There’s one he did that’s all silent. It’s just this guy walking around – he opens up Gone with The Wind and it blows him backwards. Stuff like that. Slapstick. But it’s 25 minutes! It’s too long, and it’s not funny really. His stomach grumbles. He drinks water and it goes [slosh slosh] in his stomach.
MM: Like the really good three stooges episodes.
EM: Yeah but even more abstract. It becomes this artful, weird thing.
MM: It’s funny that you said early on, really emphatically, that this film is not experimental.
EM: I think I was being a little extreme. I could see how there are components of this film that could be thought of as experimental, but my hope would be that this movie is something that anyone could sit down and watch.

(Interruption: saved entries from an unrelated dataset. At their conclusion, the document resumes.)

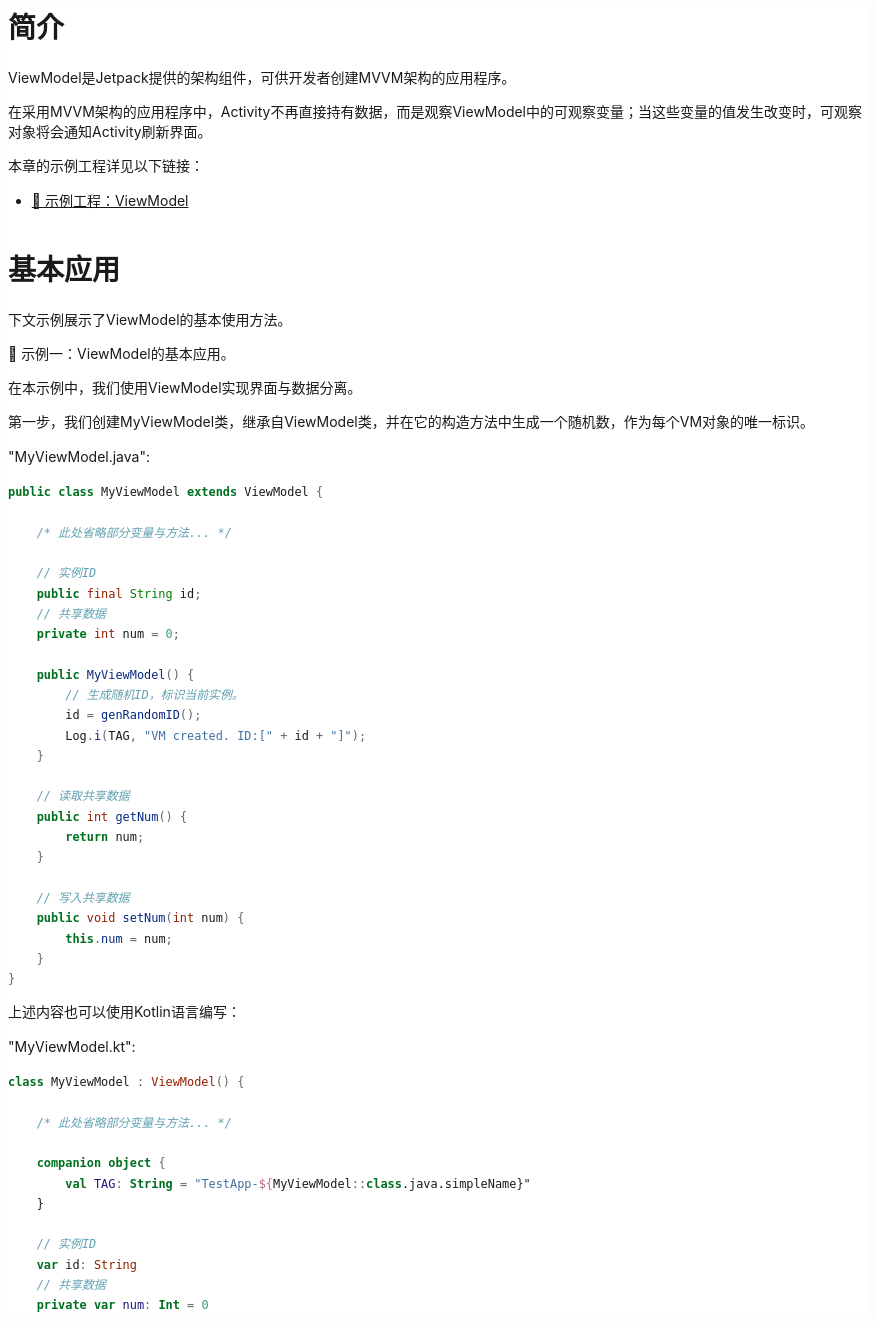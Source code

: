 # 简介
ViewModel是Jetpack提供的架构组件，可供开发者创建MVVM架构的应用程序。

在采用MVVM架构的应用程序中，Activity不再直接持有数据，而是观察ViewModel中的可观察变量；当这些变量的值发生改变时，可观察对象将会通知Activity刷新界面。

本章的示例工程详见以下链接：

- [🔗 示例工程：ViewModel](https://github.com/BI4VMR/Study-Android/tree/master/M08_Architecture/C02_Component/S01_ViewModel)

# 基本应用
下文示例展示了ViewModel的基本使用方法。

🔴 示例一：ViewModel的基本应用。

在本示例中，我们使用ViewModel实现界面与数据分离。

第一步，我们创建MyViewModel类，继承自ViewModel类，并在它的构造方法中生成一个随机数，作为每个VM对象的唯一标识。

"MyViewModel.java":

```java
public class MyViewModel extends ViewModel {

    /* 此处省略部分变量与方法... */

    // 实例ID
    public final String id;
    // 共享数据
    private int num = 0;

    public MyViewModel() {
        // 生成随机ID，标识当前实例。
        id = genRandomID();
        Log.i(TAG, "VM created. ID:[" + id + "]");
    }

    // 读取共享数据
    public int getNum() {
        return num;
    }

    // 写入共享数据
    public void setNum(int num) {
        this.num = num;
    }
}
```

上述内容也可以使用Kotlin语言编写：

"MyViewModel.kt":

```kotlin
class MyViewModel : ViewModel() {

    /* 此处省略部分变量与方法... */

    companion object {
        val TAG: String = "TestApp-${MyViewModel::class.java.simpleName}"
    }

    // 实例ID
    var id: String
    // 共享数据
    private var num: Int = 0
```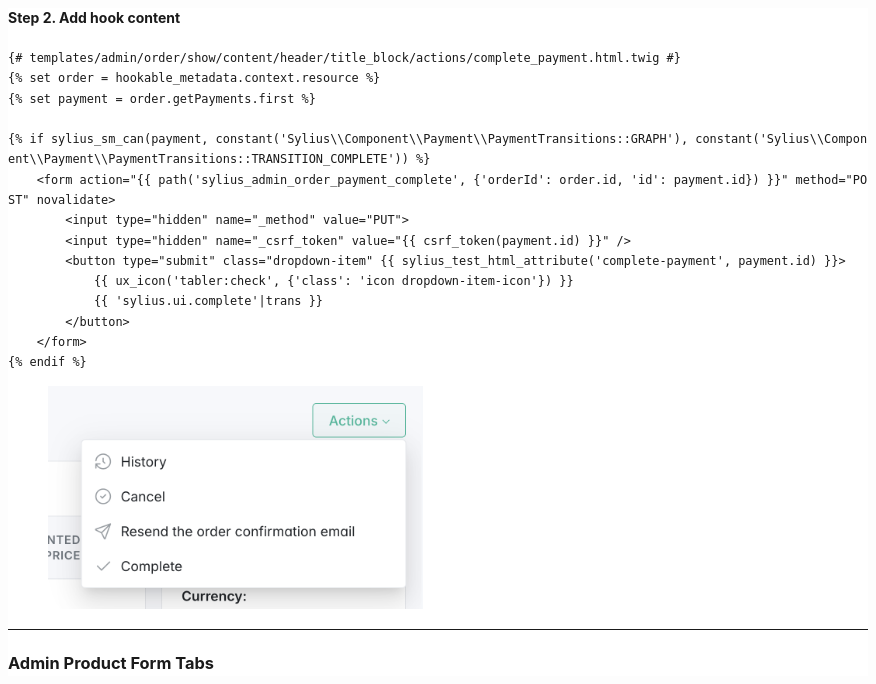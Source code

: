 #### Step 2. Add hook content

```twig
{# templates/admin/order/show/content/header/title_block/actions/complete_payment.html.twig #}
{% set order = hookable_metadata.context.resource %}
{% set payment = order.getPayments.first %}

{% if sylius_sm_can(payment, constant('Sylius\\Component\\Payment\\PaymentTransitions::GRAPH'), constant('Sylius\\Component\\Payment\\PaymentTransitions::TRANSITION_COMPLETE')) %}
    <form action="{{ path('sylius_admin_order_payment_complete', {'orderId': order.id, 'id': payment.id}) }}" method="POST" novalidate>
        <input type="hidden" name="_method" value="PUT">
        <input type="hidden" name="_csrf_token" value="{{ csrf_token(payment.id) }}" />
        <button type="submit" class="dropdown-item" {{ sylius_test_html_attribute('complete-payment', payment.id) }}>
            {{ ux_icon('tabler:check', {'class': 'icon dropdown-item-icon'}) }}
            {{ 'sylius.ui.complete'|trans }}
        </button>
    </form>
{% endif %}
```

<figure><img src="../.gitbook/assets/Screenshot 2025-05-09 at 10.22.44.png" alt="" width="375"><figcaption></figcaption></figure>

***

### Admin Product Form Tabs
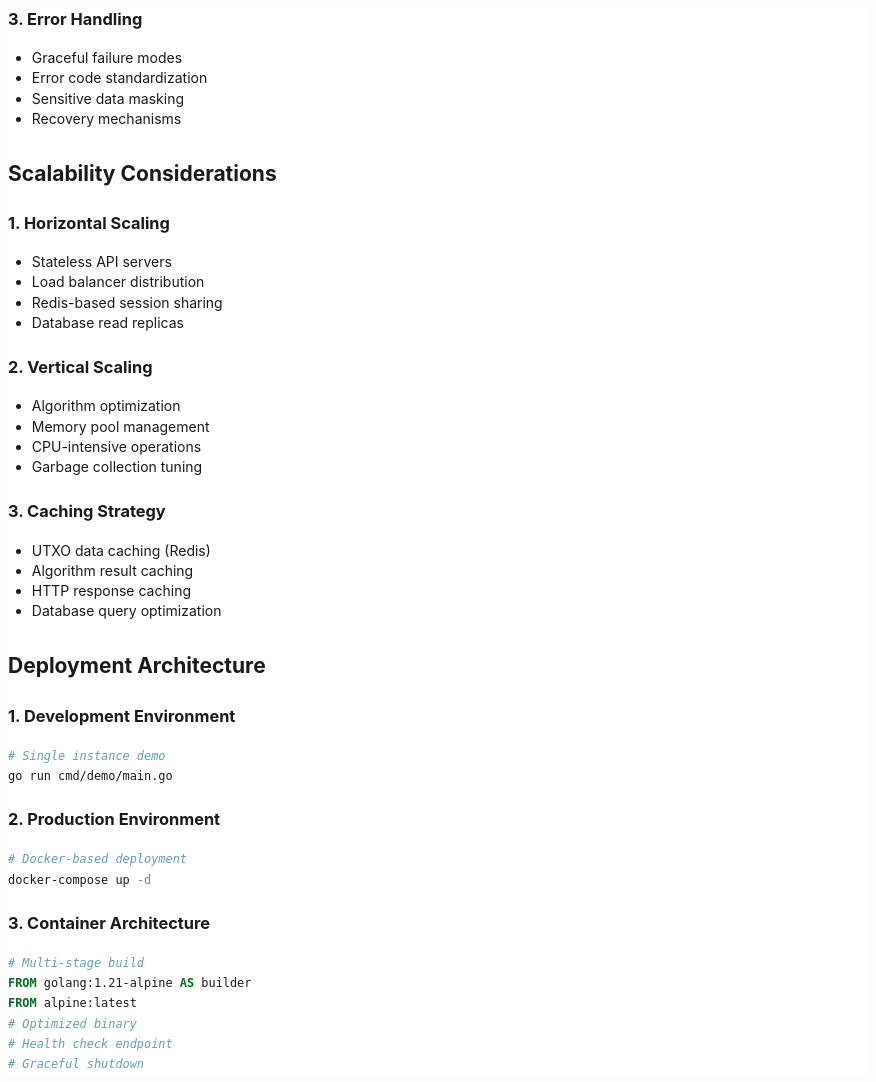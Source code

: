 ### 3. **Error Handling**
- Graceful failure modes
- Error code standardization
- Sensitive data masking
- Recovery mechanisms

## Scalability Considerations

### 1. **Horizontal Scaling**
- Stateless API servers
- Load balancer distribution
- Redis-based session sharing
- Database read replicas

### 2. **Vertical Scaling**
- Algorithm optimization
- Memory pool management
- CPU-intensive operations
- Garbage collection tuning

### 3. **Caching Strategy**
- UTXO data caching (Redis)
- Algorithm result caching
- HTTP response caching
- Database query optimization

## Deployment Architecture

### 1. **Development Environment**
```bash
# Single instance demo
go run cmd/demo/main.go
```

### 2. **Production Environment**
```bash
# Docker-based deployment
docker-compose up -d
```

### 3. **Container Architecture**
```dockerfile
# Multi-stage build
FROM golang:1.21-alpine AS builder
FROM alpine:latest
# Optimized binary
# Health check endpoint
# Graceful shutdown
```
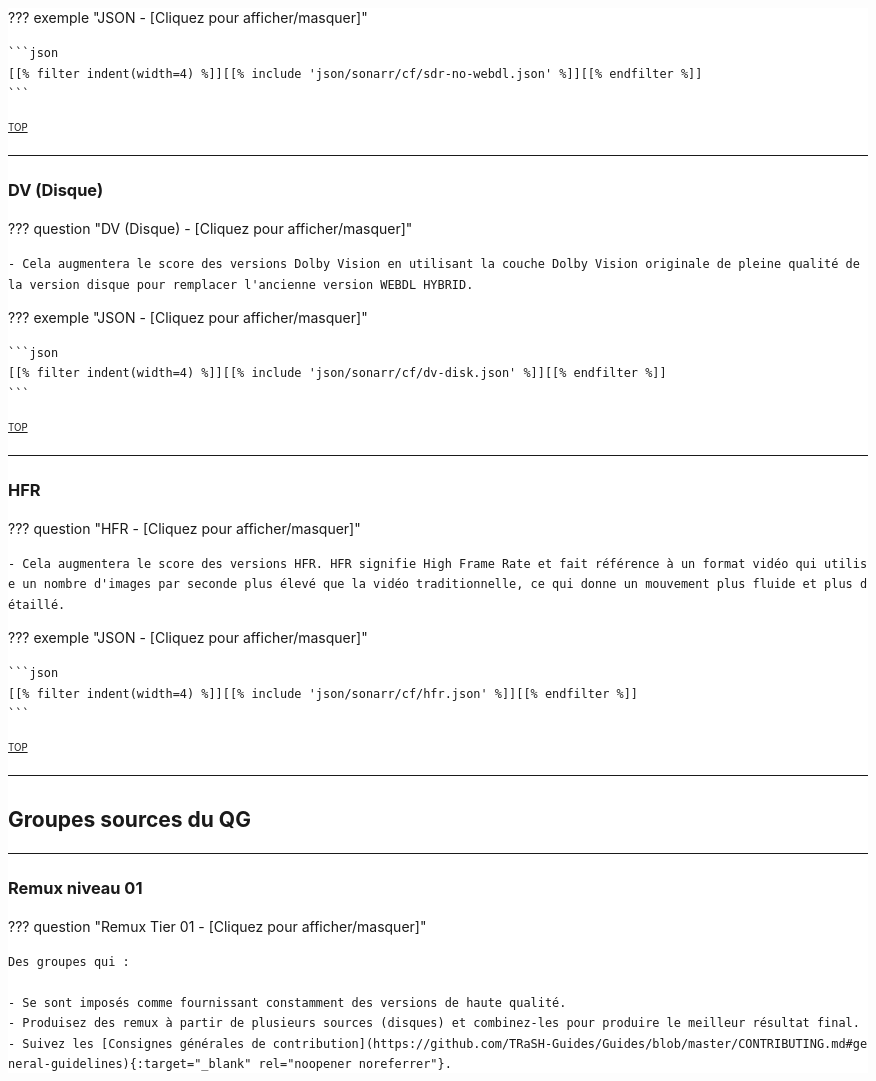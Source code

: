 ??? exemple "JSON - [Cliquez pour afficher/masquer]"

    ```json
    [[% filter indent(width=4) %]][[% include 'json/sonarr/cf/sdr-no-webdl.json' %]][[% endfilter %]]
    ```

<sub><sup>[TOP](#index)</sup>

------

### DV (Disque)

??? question "DV (Disque) - [Cliquez pour afficher/masquer]"

    - Cela augmentera le score des versions Dolby Vision en utilisant la couche Dolby Vision originale de pleine qualité de la version disque pour remplacer l'ancienne version WEBDL HYBRID.

??? exemple "JSON - [Cliquez pour afficher/masquer]"

    ```json
    [[% filter indent(width=4) %]][[% include 'json/sonarr/cf/dv-disk.json' %]][[% endfilter %]]
    ```

<sub><sup>[TOP](#index)</sup>

------

### HFR

??? question "HFR - [Cliquez pour afficher/masquer]"

    - Cela augmentera le score des versions HFR. HFR signifie High Frame Rate et fait référence à un format vidéo qui utilise un nombre d'images par seconde plus élevé que la vidéo traditionnelle, ce qui donne un mouvement plus fluide et plus détaillé.

??? exemple "JSON - [Cliquez pour afficher/masquer]"

    ```json
    [[% filter indent(width=4) %]][[% include 'json/sonarr/cf/hfr.json' %]][[% endfilter %]]
    ```

<sub><sup>[TOP](#index)</sup>

------

## Groupes sources du QG

------

### Remux niveau 01

??? question "Remux Tier 01 - [Cliquez pour afficher/masquer]"

    Des groupes qui :

    - Se sont imposés comme fournissant constamment des versions de haute qualité.
    - Produisez des remux à partir de plusieurs sources (disques) et combinez-les pour produire le meilleur résultat final.
    - Suivez les [Consignes générales de contribution](https://github.com/TRaSH-Guides/Guides/blob/master/CONTRIBUTING.md#general-guidelines){:target="_blank" rel="noopener noreferrer"}.
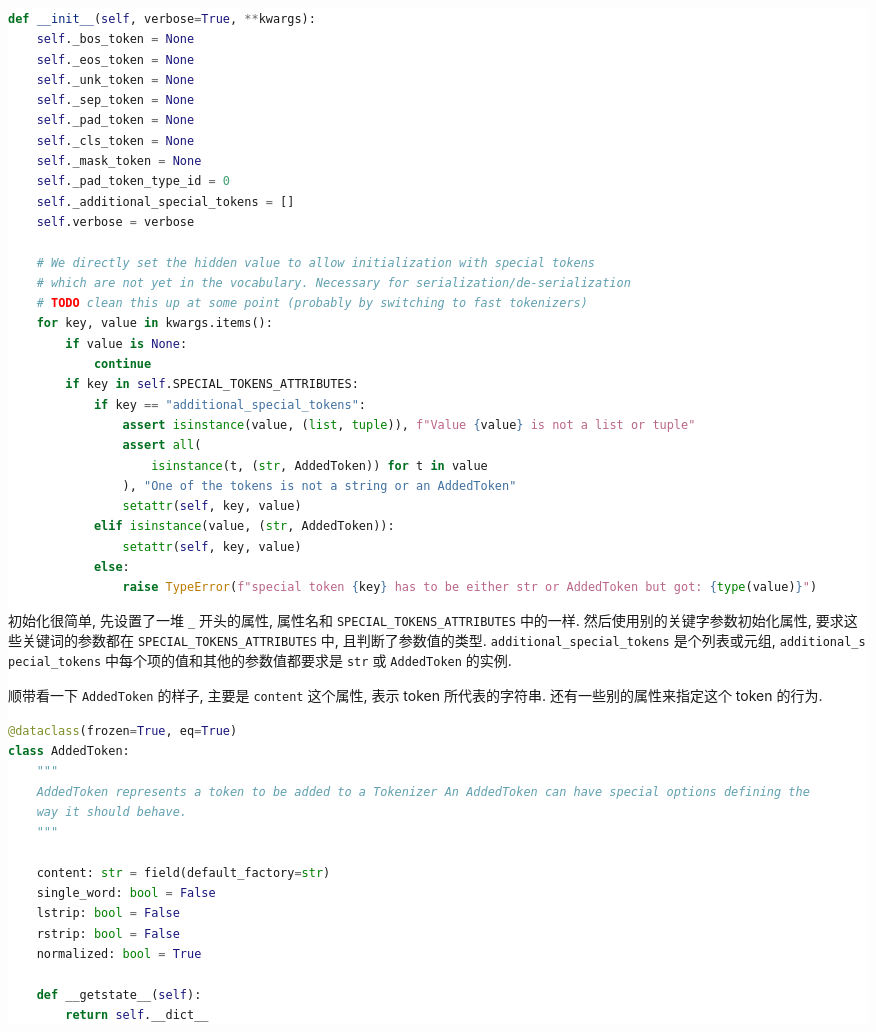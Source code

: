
 ```python
def __init__(self, verbose=True, **kwargs):
    self._bos_token = None
    self._eos_token = None
    self._unk_token = None
    self._sep_token = None
    self._pad_token = None
    self._cls_token = None
    self._mask_token = None
    self._pad_token_type_id = 0
    self._additional_special_tokens = []
    self.verbose = verbose

    # We directly set the hidden value to allow initialization with special tokens
    # which are not yet in the vocabulary. Necessary for serialization/de-serialization
    # TODO clean this up at some point (probably by switching to fast tokenizers)
    for key, value in kwargs.items():
        if value is None:
            continue
        if key in self.SPECIAL_TOKENS_ATTRIBUTES:
            if key == "additional_special_tokens":
                assert isinstance(value, (list, tuple)), f"Value {value} is not a list or tuple"
                assert all(
                    isinstance(t, (str, AddedToken)) for t in value
                ), "One of the tokens is not a string or an AddedToken"
                setattr(self, key, value)
            elif isinstance(value, (str, AddedToken)):
                setattr(self, key, value)
            else:
                raise TypeError(f"special token {key} has to be either str or AddedToken but got: {type(value)}")
```

初始化很简单, 先设置了一堆 `_` 开头的属性, 属性名和 `SPECIAL_TOKENS_ATTRIBUTES` 中的一样. 然后使用别的关键字参数初始化属性,
要求这些关键词的参数都在 `SPECIAL_TOKENS_ATTRIBUTES` 中, 且判断了参数值的类型. `additional_special_tokens` 是个列表或元组,
`additional_special_tokens` 中每个项的值和其他的参数值都要求是 `str` 或 `AddedToken` 的实例.

顺带看一下 `AddedToken` 的样子, 主要是 `content` 这个属性, 表示 token 所代表的字符串. 还有一些别的属性来指定这个 token 的行为.

```python
@dataclass(frozen=True, eq=True)
class AddedToken:
    """
    AddedToken represents a token to be added to a Tokenizer An AddedToken can have special options defining the
    way it should behave.
    """

    content: str = field(default_factory=str)
    single_word: bool = False
    lstrip: bool = False
    rstrip: bool = False
    normalized: bool = True

    def __getstate__(self):
        return self.__dict__
```
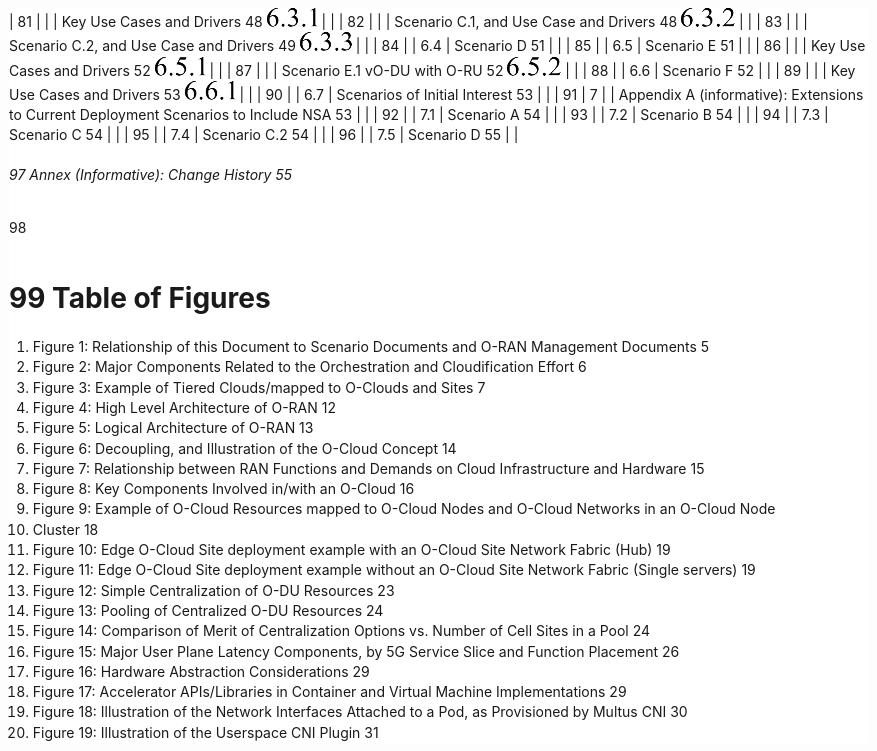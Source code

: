 | 81 |  |  | Key Use Cases and Drivers 48 ![](../assets/images/23f2519bac9f.png) | |
| 82 |  |  | Scenario C.1, and Use Case and Drivers 48 ![](../assets/images/c27875c3f5b4.png) | |
| 83 |  |  | Scenario C.2, and Use Case and Drivers 49 ![](../assets/images/e00df6520e93.png) | |
| 84 |  | 6.4 | Scenario D 51 | |
| 85 |  | 6.5 | Scenario E 51 | |
| 86 |  |  | Key Use Cases and Drivers 52 ![](../assets/images/07aabb9df760.png) | |
| 87 |  |  | Scenario E.1 vO-DU with O-RU 52 ![](../assets/images/fedac93659eb.png) | |
| 88 |  | 6.6 | Scenario F 52 | |
| 89 |  |  | Key Use Cases and Drivers 53 ![](../assets/images/cd9f6a0e3629.png) | |
| 90 |  | 6.7 | Scenarios of Initial Interest 53 | |
| 91 | 7 |  | Appendix A (informative): Extensions to Current Deployment Scenarios to Include NSA 53 | |
| 92 |  | 7.1 | Scenario A 54 | |
| 93 |  | 7.2 | Scenario B 54 | |
| 94 |  | 7.3 | Scenario C 54 | |
| 95 |  | 7.4 | Scenario C.2 54 | |
| 96 |  | 7.5 | Scenario D 55 | |

###### 97 Annex (Informative): Change History 55

98

# 99 Table of Figures

1. Figure 1: Relationship of this Document to Scenario Documents and O-RAN Management Documents 5
2. Figure 2: Major Components Related to the Orchestration and Cloudification Effort 6
3. Figure 3: Example of Tiered Clouds/mapped to O-Clouds and Sites 7
4. Figure 4: High Level Architecture of O-RAN 12
5. Figure 5: Logical Architecture of O-RAN 13
6. Figure 6: Decoupling, and Illustration of the O-Cloud Concept 14
7. Figure 7: Relationship between RAN Functions and Demands on Cloud Infrastructure and Hardware 15
8. Figure 8: Key Components Involved in/with an O-Cloud 16
9. Figure 9: Example of O-Cloud Resources mapped to O-Cloud Nodes and O-Cloud Networks in an O-Cloud Node
10. Cluster 18
11. Figure 10: Edge O-Cloud Site deployment example with an O-Cloud Site Network Fabric (Hub) 19
12. Figure 11: Edge O-Cloud Site deployment example without an O-Cloud Site Network Fabric (Single servers) 19
13. Figure 12: Simple Centralization of O-DU Resources 23
14. Figure 13: Pooling of Centralized O-DU Resources 24
15. Figure 14: Comparison of Merit of Centralization Options vs. Number of Cell Sites in a Pool 24
16. Figure 15: Major User Plane Latency Components, by 5G Service Slice and Function Placement 26
17. Figure 16: Hardware Abstraction Considerations 29
18. Figure 17: Accelerator APIs/Libraries in Container and Virtual Machine Implementations 29
19. Figure 18: Illustration of the Network Interfaces Attached to a Pod, as Provisioned by Multus CNI 30
20. Figure 19: Illustration of the Userspace CNI Plugin 31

MM: Would you ever want to make a piece that’s the environment, the props, without the film?
EM: Totally. I mean, i would also love to make a movie that’s NOT all super handmade.
I think the reason film feels so stimulating is that it’s everything. It’s writing, it’s acting, it’s sound, it’s music. I can make paintings and sculptures and put them in there if i want. They’re props – but I dunno. Is it a sculpture?